About 9 months ago I wrote some advice for candidates based on reading a lot of CV’s. We are hiring again at Open Energy Market and I have carried out many interviews over the last month. A couple of stand out candidates made the process engaging and fun. Most didn’t for a variety of reasons. So I thought I would share, publicly, some feedback.

Research the company

When interviewing for a company it is rude to know nothing about it. Every company has a website, files accounts or registers with professional bodies. The information available varies. But, you should be able to answer the question “What do you know about our company?” The answer should also be better than “You work in industry x” and should prove effort on your part. You should be able to provide evidence that you have done your research in your answer. Who does the company work with, what is the company vision, how are they different from their competitors.

Just to be clear “Not a lot really” or “Nothing” are unacceptable answers. (Both of which were provided during the latest interviews).

Research the role

You will have a job description for the role. Use it to prepare.

Prepare to answer questions about the technology stack used. Your knowledge of that technology will be interrogated. Brush up on any parts you use less often. Prepare to answer questions about the technology’s ecosystem and architecture pro’s and con’s.

Have examples of how you have solved problems using the technology stack. It can sometimes be useful to have code snippets. These can act as conversation starters. I expect candidates to explain how their experience is relevant to my role. Be honest. If you have tried solutions that haven’t worked as expected, share and be clear on how you overcome the issues.

There is nothing worse than asking a candidate a question and getting yes/no answers. A good candidate will engage in a conversation about technology and share opinions.

You are not an island

When discussing a technology or library, the answer “I have my own version that is better than x” is usually a red flag.

Why do you think your framework is better than Bootstrap? Why is your ORM better than EF or Dapper? What makes you better than an open source community or a corporate development team. Obviously, this should be applied on a case by case basis. But, it tells a lot about a developer who makes that kind of statement.

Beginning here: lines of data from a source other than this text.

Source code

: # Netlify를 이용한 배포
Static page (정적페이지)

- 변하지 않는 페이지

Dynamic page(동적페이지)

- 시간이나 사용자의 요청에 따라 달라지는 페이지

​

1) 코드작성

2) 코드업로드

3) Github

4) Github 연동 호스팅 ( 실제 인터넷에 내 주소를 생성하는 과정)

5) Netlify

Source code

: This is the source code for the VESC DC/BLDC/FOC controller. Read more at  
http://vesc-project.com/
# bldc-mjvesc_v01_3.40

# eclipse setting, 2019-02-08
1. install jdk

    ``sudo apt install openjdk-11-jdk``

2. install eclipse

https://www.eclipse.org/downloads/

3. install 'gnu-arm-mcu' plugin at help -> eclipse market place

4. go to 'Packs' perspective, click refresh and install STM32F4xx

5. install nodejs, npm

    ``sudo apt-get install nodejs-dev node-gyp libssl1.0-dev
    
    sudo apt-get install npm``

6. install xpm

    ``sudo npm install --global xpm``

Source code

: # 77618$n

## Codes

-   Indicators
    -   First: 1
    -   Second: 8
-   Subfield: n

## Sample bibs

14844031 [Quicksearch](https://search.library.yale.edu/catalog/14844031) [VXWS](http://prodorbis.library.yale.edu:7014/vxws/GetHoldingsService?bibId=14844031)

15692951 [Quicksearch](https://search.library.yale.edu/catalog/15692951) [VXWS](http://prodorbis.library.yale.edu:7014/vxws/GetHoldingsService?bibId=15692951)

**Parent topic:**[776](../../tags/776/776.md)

(FYI if you are Linus Torvalds, Guido Van Rossum, John Resig or DHH this section probably doesn’t apply to you.)

Take breath

For a recent role, we interviewed two candidates at the polar ends of a long spectrum. One candidate took 22 minutes to introduce themselves and provide a “brief” career history. They literally didn’t take a breath. The very next candidate was the opposite. They said nothing more than the very least they could get away with.

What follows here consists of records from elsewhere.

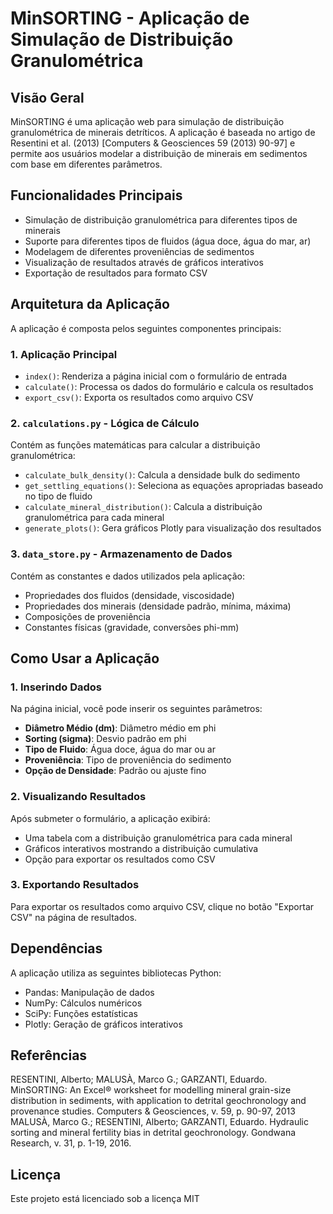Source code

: # MinSORTING - Aplicação de Simulação de Distribuição Granulométrica

## Visão Geral

MinSORTING é uma aplicação web para simulação de distribuição granulométrica de minerais detríticos. A aplicação é baseada no artigo de Resentini et al. (2013) [Computers & Geosciences 59 (2013) 90-97] e permite aos usuários modelar a distribuição de minerais em sedimentos com base em diferentes parâmetros.

## Funcionalidades Principais

- Simulação de distribuição granulométrica para diferentes tipos de minerais
- Suporte para diferentes tipos de fluidos (água doce, água do mar, ar)
- Modelagem de diferentes proveniências de sedimentos
- Visualização de resultados através de gráficos interativos
- Exportação de resultados para formato CSV

## Arquitetura da Aplicação

A aplicação é composta pelos seguintes componentes principais:

### 1. Aplicação Principal

- `index()`: Renderiza a página inicial com o formulário de entrada
- `calculate()`: Processa os dados do formulário e calcula os resultados
- `export_csv()`: Exporta os resultados como arquivo CSV

### 2. `calculations.py` - Lógica de Cálculo

Contém as funções matemáticas para calcular a distribuição granulométrica:

- `calculate_bulk_density()`: Calcula a densidade bulk do sedimento
- `get_settling_equations()`: Seleciona as equações apropriadas baseado no tipo de fluido
- `calculate_mineral_distribution()`: Calcula a distribuição granulométrica para cada mineral
- `generate_plots()`: Gera gráficos Plotly para visualização dos resultados

### 3. `data_store.py` - Armazenamento de Dados

Contém as constantes e dados utilizados pela aplicação:

- Propriedades dos fluidos (densidade, viscosidade)
- Propriedades dos minerais (densidade padrão, mínima, máxima)
- Composições de proveniência
- Constantes físicas (gravidade, conversões phi-mm)

## Como Usar a Aplicação

### 1. Inserindo Dados

Na página inicial, você pode inserir os seguintes parâmetros:

- **Diâmetro Médio (dm)**: Diâmetro médio em phi
- **Sorting (sigma)**: Desvio padrão em phi
- **Tipo de Fluido**: Água doce, água do mar ou ar
- **Proveniência**: Tipo de proveniência do sedimento
- **Opção de Densidade**: Padrão ou ajuste fino

### 2. Visualizando Resultados

Após submeter o formulário, a aplicação exibirá:

- Uma tabela com a distribuição granulométrica para cada mineral
- Gráficos interativos mostrando a distribuição cumulativa
- Opção para exportar os resultados como CSV

### 3. Exportando Resultados

Para exportar os resultados como arquivo CSV, clique no botão "Exportar CSV" na página de resultados.

## Dependências

A aplicação utiliza as seguintes bibliotecas Python:

- Pandas: Manipulação de dados
- NumPy: Cálculos numéricos
- SciPy: Funções estatísticas
- Plotly: Geração de gráficos interativos

## Referências

RESENTINI, Alberto; MALUSÀ, Marco G.; GARZANTI, Eduardo. MinSORTING: An Excel® worksheet for modelling mineral grain-size distribution in sediments, with application to detrital geochronology and provenance studies. Computers & Geosciences, v. 59, p. 90-97, 2013
MALUSÀ, Marco G.; RESENTINI, Alberto; GARZANTI, Eduardo. Hydraulic sorting and mineral fertility bias in detrital geochronology. Gondwana Research, v. 31, p. 1-19, 2016.

## Licença

Este projeto está licenciado sob a licença MIT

There is a middle ground. Answer questions in a considered and detailed manner but do not bore people. Remember that the interviewer will want to know how relevant you are to the role. Being told about your paper round is of no value. If you do not know an answer then be honest and do not stumble to a bad answer.

No Arguments

Developers like flamewars and arguments. They are by nature opinionated people with strong views about everything technical.

Be flexible in the discussion. Don’t forget that interviews should be a two-way process. If you disagree with a statement or opinion of the interviewer, then counter. Do so in an educated manner and provide context for your opinion. The interviewer may even throw a curve ball question in to see how you react.

If something is a deal breaker for you then wrap the interview up there and then in a professional manner.

Keep it calm and polite.

Have a working environment

At Open Energy Market we carry out interviews via Hangouts. The main reason we do this is that our development team is fully remote. That means that candidates should be comfortable with video calls. It is the main method of daily communication. Doing interviews this way proves a candidate can be comfortable working in this way.

If a candidate takes 15 minutes to sort out their sound or video issues it’s a black mark. Hangouts is not a cutting-edge new technology. It is extremely easy to set up and if you are attending an interview using it you should be tested and ready to go.

A recent candidate was unable to operate Hangouts at all. Instead, they invited us to use their existing employers Skype for Business service. Not a good impression.

So, that is a brief summary of advice from 20 or so interviews. Every interviewer is different and the approach taken varies on the role. However, if you are prepared and can calmly and clearly explain how your skills and experience fit the role requirements you will standard a fair chance.